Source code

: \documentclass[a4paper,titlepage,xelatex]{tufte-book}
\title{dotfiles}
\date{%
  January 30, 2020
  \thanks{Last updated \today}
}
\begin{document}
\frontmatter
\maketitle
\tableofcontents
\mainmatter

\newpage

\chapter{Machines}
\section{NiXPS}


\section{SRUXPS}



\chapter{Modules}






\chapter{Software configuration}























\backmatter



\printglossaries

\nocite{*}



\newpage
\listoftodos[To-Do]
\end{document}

━━━━━━━━━━━━━━━━

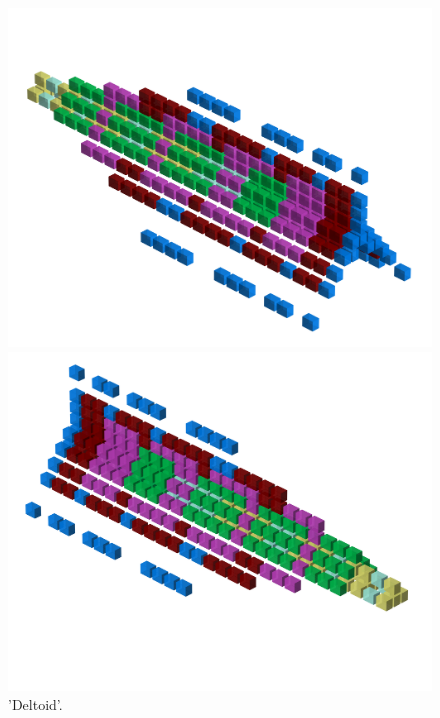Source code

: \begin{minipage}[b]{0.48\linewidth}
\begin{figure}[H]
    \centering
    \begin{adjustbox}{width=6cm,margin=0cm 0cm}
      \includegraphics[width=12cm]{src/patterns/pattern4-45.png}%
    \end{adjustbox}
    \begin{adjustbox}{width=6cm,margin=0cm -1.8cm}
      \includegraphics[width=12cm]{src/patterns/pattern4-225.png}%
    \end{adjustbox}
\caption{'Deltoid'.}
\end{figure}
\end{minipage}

━━━━━━━━━━━━━━━━

■ Task brief:
Your answer must be a single number: how many lines of the entries above contain the string "minipage".

■ Response to the task:
2